注：此文中图一为论文中的可公开使用图片，作者拥有其它图片的版权。

Ji-Dong Gu’s Research Group at GTIIT published a review article on "Microbial deterioration and sustainable conservation of stone monuments and buildings" in 《Nature Sustainability》(IF:12.08) in September 2020. The corresponding author of this article is J.-D. Gu of GTIIT and the first author is Dr. Xiaobo Liu who was a PhD student at The University of Hong Kong and graduated in August 2020 before joining GTIIT in October. In addition, co-authors on this publication include Prof. Yoko Katayama (formerly Tokyo University of Agriculture and Technology, now Tokyo National Research Institute for Cultural Properties), Dr. Thomas Warscheid of LBW Bioconsult in Germany and Dr. Robert Koestler, Director of Smithsonian Institution Center of Conservation).

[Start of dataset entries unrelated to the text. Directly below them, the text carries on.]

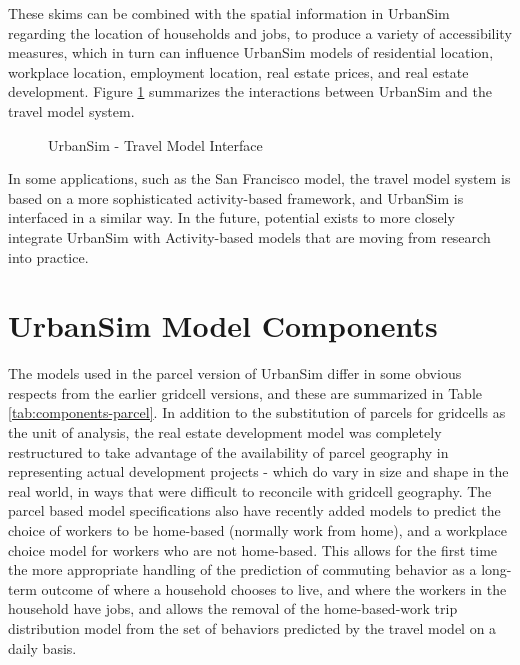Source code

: These skims can be combined with the spatial information in UrbanSim regarding the location of households and jobs, to produce
a variety of accessibility measures, which in turn can influence UrbanSim models of residential location, workplace location, employment
location, real estate prices, and real estate development.  Figure \ref{fig:TMinterface} summarizes the interactions between UrbanSim and
the travel model system.

\begin{figure}[h]
\center {}
\caption{UrbanSim - Travel Model Interface} \label{fig:TMinterface}
\end{figure}

In some applications, such as the San Francisco model, the travel model system is based on a more sophisticated activity-based
framework, and UrbanSim is interfaced in a similar way. In the future, potential exists to more closely integrate UrbanSim with
Activity-based models that are moving from research into practice.

\section{UrbanSim Model Components}

The models used in the parcel version of UrbanSim differ in some obvious respects from the earlier gridcell versions, and these are summarized in Table \ref{tab:components-parcel}.  In addition to the substitution of parcels for gridcells as the unit of analysis, the real estate development model was completely restructured to take advantage of the availability of parcel geography in representing actual development projects - which do vary in size and shape in the real world, in ways that were difficult to reconcile with gridcell geography.  The parcel based model specifications also have recently added models to predict the choice of workers to be home-based (normally work from home), and a workplace choice model for workers who are not home-based.  This allows for the first time the more appropriate handling of the prediction of commuting behavior as a long-term outcome of where a household chooses to live, and where the workers in the household have jobs, and allows the removal of the home-based-work trip distribution model from the set of behaviors predicted by the travel model on a daily basis.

This article is a summary of over 15 years of an on-going research collaboration between Gu’s Research Group and Prof. Katayama’s working together on understanding microbial colonization, composition and biochemical active and destructive contributions to the sandstone monuments under tropical climate of high heat and humidity favorable to a wide range of microorganisms to thrive. Together with publications elsewhere on stone monuments and historic buildings, this article delineates the methodology, analytical techniques available, and processes of microbial deterioration of stone monuments involved in a series of physical, chemical and biological reactions. Among them, hydrological cycle, biofilm formation on surfaces (Fig. 1) and the biochemical processes of carbon, nitrogen and sulfur cycles are major contributors to the destruction of sandstone physical structure and finally collapse of the monument structure. The overall information is invaluable to the policy on scientific and sustainable management of cultural heritage of the world into the future to protect human civilization from destruction.

Figure 1. Photographs showing Angkor Wat (a, f, g), South Gate of Angkor Thom (b, d, e), and Preah Vihear temple and microbial colonization and different colors (c) and the deterioration and destruction

The history of human civilization includes utilization and invention of different materials at various stage of society development, and these materials also serve a range of purposes in recording the history of society and technological capability for future generations. Stone was used to produce weapons and daily working tools as well as art. UNESCO had officially 845 sites of World Cultural Heritage (https://whc.unesco.org/en/list/) registered in 2019. Because of global climate change, anthropogenic activity, local condition and geography, many of these sites are suffering from irreversible deterioration and destruction from natural, biological and human causes to result in the permanent disappearance of selective of them. The negative effects on these sites can be seen today at Yungang Grottoes, Datong Grottoes and Dunhuang grottoes in China, and also Angkor monuments in Cambodia and Southeast Asian countries. Generally speaking, sandstone and stone can be easily colonized by natural microflora to form microbial biofilms quickly under different climate conditions and at any locations, and the microorganisms develop on surfaces by phototrophic, chemotrophic and/or organotrophic life styles to make a living and interact with the local conditions and availability of the energy and carbon sources. Majority of them are involved inmetabolism of carbon, nitrogen and sulfur to thrive on the inorganic stone and they can also utilize the anthropogenic pollutants deposited to support their growth and release inorganic and organic acids to dissolve the chemical structure of the stone and support the microorganism with supplies of minerals. This article stars with biofilm formation on different types of stone, physical and chemical properties of them, human activities, air pollution and microbial element cycles of carbon, nitrogen and sulfur mainly to reveal the fundamental biochemical processes and mechanisms that are important to the destruction of sandstone and stone, so that protection policy can be drafted based on them in the long-term.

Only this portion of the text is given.